MinorCapFs is at the core of MinorFs. Some time ago, the Linux directory and file-access API was extended with a set of new calls—openat(), mkdirat() and so on—that take an additional first argument, a file descriptor, which specifies from where relative paths should be resolved (these calls are to be standardized in a future version of POSIX). Given the fact that file handles in Linux can be communicated between processes and used as capabilities, it seemed like a good idea to look at the new directory handle calls and create or extend an LSM module so that directory handles could be passed as directory capabilities. The main goal was to use a directory handle as a capability to a directory that wouldn't disclose anything about parent directories.
After discussing my ideas with the AppArmor people, it was concluded that I should try to do as much as possible in user space, so I started designing MinorCapFs. The goals of MinorCapFs are to allow (unattenuated) decomposition, delegation and composition of subgraphs. MinorFs defines a sparse capability for each directory tree subgraph.
In order for you or your program to decompose the directory graph, each file and directory is given an extended attribute named cap. This extended attribute holds the full MinorCapFs path containing the sparse capability for the directory subgraph. Using any form of interprocess communication at your disposal, this path can be shared with any process or even with other users on the same system. The receiving user or process can create a symbolic link in another directory subgraph—for example, in order to make the delegation permanent.

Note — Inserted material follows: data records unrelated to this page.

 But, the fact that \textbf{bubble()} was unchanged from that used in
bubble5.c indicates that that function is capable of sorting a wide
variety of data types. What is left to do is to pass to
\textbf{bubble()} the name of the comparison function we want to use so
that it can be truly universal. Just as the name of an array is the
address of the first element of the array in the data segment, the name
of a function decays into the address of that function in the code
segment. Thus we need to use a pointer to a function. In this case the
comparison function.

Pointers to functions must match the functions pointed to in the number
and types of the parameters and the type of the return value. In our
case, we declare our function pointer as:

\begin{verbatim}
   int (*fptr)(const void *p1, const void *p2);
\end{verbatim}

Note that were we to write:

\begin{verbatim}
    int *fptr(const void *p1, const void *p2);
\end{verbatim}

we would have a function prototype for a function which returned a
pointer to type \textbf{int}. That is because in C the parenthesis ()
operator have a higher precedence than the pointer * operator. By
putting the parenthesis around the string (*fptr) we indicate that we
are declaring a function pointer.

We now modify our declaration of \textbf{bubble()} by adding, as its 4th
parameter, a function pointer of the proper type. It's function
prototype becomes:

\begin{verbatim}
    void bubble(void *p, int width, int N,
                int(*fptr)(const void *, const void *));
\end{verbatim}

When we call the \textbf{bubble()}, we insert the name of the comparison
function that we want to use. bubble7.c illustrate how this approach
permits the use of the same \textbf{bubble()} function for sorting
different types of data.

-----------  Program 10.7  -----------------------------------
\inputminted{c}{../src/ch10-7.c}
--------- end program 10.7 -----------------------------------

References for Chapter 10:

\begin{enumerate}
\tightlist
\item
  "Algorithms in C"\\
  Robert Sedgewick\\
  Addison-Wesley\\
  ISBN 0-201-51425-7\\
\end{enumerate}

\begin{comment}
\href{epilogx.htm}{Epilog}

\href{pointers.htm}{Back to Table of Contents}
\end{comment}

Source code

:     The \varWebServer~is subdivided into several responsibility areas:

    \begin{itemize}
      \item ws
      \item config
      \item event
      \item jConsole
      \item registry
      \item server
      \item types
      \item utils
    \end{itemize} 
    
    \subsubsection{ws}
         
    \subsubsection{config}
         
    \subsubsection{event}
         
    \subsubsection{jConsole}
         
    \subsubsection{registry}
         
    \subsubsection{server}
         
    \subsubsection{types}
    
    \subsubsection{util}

Figure 1 shows how you could use the attr command to fetch the cap attribute, and how this attribute can be used as a short strong path or sparse capability to a directory or file. Normally, you should not use the command line for this but instead do the same thing from your program code. The getxattr function can be used to do the same thing that the attr command does in the example above.
Composition is almost as important as decomposition. Where the usage of extended attributes for decomposition may be strange and new, composition uses a construct that we probably are all much more comfortable with, the construct of using symbolic links. Next to decomposition, MinorCapFs provides the ability to create symbolic links in the same way that the filesystems we are used to do. Thus, MinorCapFs combines two basic functionalities for doing simple unattenuated decomposition of directory tree graphs and for doing composition of directory graphs from subgraphs.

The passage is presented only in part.